Each morning I greet my God, my dog, and my day. I roll through my gratitude list as I gaze at the stars, the moon, and the sun. I listen to the birds, the frogs, or the lawn mowers. I thank God for all that’s happening in my life, even if He is stretching me.
Technology is the very last thing I need when I am looking for inner peace. Instead I ask, “Where do You want me to go? What do You want me to do? What do You want me to say, and to whom?” This is how I set an intention for my day. I cherish and need this time in order to co-create the life I came here to live.
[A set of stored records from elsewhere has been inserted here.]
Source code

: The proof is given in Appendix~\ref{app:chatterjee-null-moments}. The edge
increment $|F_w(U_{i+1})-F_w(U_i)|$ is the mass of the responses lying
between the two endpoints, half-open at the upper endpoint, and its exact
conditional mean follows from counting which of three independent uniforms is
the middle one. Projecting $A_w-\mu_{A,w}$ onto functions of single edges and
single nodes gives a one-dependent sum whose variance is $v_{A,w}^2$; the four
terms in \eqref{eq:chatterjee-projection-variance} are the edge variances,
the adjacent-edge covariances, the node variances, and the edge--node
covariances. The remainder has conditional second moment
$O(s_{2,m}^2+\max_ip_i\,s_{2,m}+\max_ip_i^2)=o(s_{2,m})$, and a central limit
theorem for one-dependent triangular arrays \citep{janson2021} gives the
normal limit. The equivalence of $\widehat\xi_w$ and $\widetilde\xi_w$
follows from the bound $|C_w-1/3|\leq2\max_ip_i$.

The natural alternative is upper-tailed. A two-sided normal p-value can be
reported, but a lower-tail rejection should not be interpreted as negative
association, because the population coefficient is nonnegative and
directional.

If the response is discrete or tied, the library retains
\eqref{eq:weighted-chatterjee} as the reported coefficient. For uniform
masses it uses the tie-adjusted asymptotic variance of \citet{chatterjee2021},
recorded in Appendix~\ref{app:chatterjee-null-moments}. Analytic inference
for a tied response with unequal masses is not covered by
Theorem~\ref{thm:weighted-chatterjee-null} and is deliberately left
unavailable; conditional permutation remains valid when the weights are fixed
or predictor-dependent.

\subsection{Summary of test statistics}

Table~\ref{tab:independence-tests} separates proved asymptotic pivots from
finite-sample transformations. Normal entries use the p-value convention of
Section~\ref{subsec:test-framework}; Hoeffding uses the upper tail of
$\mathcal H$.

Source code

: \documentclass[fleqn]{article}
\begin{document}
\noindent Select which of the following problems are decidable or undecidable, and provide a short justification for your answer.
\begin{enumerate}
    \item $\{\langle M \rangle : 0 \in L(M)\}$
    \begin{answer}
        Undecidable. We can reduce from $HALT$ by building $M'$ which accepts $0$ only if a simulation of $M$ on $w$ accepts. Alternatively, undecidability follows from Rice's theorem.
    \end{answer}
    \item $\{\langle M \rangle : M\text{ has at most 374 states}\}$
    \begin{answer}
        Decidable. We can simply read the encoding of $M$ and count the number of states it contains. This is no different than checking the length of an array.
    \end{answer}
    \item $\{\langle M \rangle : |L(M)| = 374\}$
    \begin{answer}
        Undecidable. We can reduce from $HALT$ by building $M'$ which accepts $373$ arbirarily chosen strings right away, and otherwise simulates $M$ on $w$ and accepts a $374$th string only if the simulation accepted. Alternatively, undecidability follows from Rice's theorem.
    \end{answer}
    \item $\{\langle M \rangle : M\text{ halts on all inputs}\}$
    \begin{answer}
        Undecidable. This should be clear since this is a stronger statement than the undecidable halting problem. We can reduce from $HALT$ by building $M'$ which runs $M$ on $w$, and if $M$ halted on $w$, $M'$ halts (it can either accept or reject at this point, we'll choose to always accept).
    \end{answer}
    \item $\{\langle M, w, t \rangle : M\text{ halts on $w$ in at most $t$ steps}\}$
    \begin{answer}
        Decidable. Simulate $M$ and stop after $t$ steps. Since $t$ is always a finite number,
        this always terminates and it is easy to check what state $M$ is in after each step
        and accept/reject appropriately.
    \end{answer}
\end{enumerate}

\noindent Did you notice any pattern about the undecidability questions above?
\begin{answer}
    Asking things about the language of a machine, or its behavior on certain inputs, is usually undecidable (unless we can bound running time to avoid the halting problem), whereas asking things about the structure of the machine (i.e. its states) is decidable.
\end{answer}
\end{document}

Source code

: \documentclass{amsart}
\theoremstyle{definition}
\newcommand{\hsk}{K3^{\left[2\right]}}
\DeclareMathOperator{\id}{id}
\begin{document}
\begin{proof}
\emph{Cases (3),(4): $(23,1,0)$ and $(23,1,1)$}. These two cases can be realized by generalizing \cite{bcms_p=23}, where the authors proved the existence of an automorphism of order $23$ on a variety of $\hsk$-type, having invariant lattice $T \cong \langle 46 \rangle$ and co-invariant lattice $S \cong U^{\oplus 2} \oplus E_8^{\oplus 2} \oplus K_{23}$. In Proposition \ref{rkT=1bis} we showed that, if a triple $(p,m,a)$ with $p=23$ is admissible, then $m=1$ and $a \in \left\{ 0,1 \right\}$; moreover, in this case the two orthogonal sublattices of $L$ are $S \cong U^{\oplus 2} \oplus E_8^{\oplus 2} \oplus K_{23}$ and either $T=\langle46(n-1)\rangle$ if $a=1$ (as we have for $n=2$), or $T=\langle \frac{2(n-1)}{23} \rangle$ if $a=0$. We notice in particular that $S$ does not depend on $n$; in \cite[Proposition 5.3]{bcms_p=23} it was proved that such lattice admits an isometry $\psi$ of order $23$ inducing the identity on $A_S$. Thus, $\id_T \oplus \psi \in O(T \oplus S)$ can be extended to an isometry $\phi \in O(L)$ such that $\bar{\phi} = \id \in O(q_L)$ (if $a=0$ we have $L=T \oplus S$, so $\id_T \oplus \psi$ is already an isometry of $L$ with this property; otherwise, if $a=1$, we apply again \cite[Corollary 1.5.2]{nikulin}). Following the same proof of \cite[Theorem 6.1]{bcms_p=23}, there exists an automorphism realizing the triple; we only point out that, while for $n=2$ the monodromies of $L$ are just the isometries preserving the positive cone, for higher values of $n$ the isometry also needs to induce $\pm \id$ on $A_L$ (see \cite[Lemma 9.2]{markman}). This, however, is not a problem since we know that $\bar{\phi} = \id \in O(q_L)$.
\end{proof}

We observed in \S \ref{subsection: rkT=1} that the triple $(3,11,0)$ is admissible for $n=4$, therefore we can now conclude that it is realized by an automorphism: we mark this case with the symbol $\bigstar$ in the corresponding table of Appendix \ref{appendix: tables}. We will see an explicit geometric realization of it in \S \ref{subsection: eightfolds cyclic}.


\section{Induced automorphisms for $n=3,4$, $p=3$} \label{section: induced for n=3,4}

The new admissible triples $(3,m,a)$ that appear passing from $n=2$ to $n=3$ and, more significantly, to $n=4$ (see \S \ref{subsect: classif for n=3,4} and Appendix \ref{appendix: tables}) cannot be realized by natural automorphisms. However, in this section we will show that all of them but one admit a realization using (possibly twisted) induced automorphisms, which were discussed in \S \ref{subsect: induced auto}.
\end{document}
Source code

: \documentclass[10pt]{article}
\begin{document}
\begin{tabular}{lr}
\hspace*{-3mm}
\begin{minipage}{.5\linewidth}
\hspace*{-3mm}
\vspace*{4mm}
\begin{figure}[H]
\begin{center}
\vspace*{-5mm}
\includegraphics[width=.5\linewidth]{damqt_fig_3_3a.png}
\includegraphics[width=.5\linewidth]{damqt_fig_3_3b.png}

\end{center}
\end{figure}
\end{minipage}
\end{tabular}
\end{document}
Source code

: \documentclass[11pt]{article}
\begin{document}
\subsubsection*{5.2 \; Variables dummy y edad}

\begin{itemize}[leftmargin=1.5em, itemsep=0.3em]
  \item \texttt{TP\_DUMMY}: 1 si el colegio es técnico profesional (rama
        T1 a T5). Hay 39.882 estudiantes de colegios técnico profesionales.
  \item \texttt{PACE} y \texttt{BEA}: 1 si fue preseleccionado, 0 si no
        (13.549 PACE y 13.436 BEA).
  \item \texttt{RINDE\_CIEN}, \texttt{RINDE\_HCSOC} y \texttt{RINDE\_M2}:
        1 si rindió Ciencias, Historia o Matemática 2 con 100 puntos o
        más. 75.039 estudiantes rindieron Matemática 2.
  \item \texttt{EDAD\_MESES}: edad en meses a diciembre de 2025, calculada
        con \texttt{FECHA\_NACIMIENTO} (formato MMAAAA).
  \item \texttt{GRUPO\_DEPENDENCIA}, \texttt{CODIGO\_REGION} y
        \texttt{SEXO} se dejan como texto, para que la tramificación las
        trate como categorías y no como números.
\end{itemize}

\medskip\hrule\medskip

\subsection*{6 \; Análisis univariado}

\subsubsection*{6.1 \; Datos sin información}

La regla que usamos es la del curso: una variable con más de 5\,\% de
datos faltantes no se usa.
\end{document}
Only after this ritual do I reach for my devices and social media to connect with my fellow travelers. At this point I am properly “yoked” and better equipped to handle the assignments and challenges that come my way. I welcome the inspirations and motivations shared by my friends and colleagues.
My boys are always five steps ahead of me with technology. Sometimes they seem more connected to their devices than they are to their family and each other. The Internet, social media, and mobile phones have made it tough for parents to regulate, moderate, and insulate children from what is ugly in our world.
The best I can do is set an example and take responsibility for myself. This, I believe I do well. Technology and I are in balance.
CARRIE DICKIE is a wife, mother, and entrepreneur who has built a multimillion-dollar network marketing business from her home in Southern California. Today she is getting up to speed with integrating technology and social media into her life and business.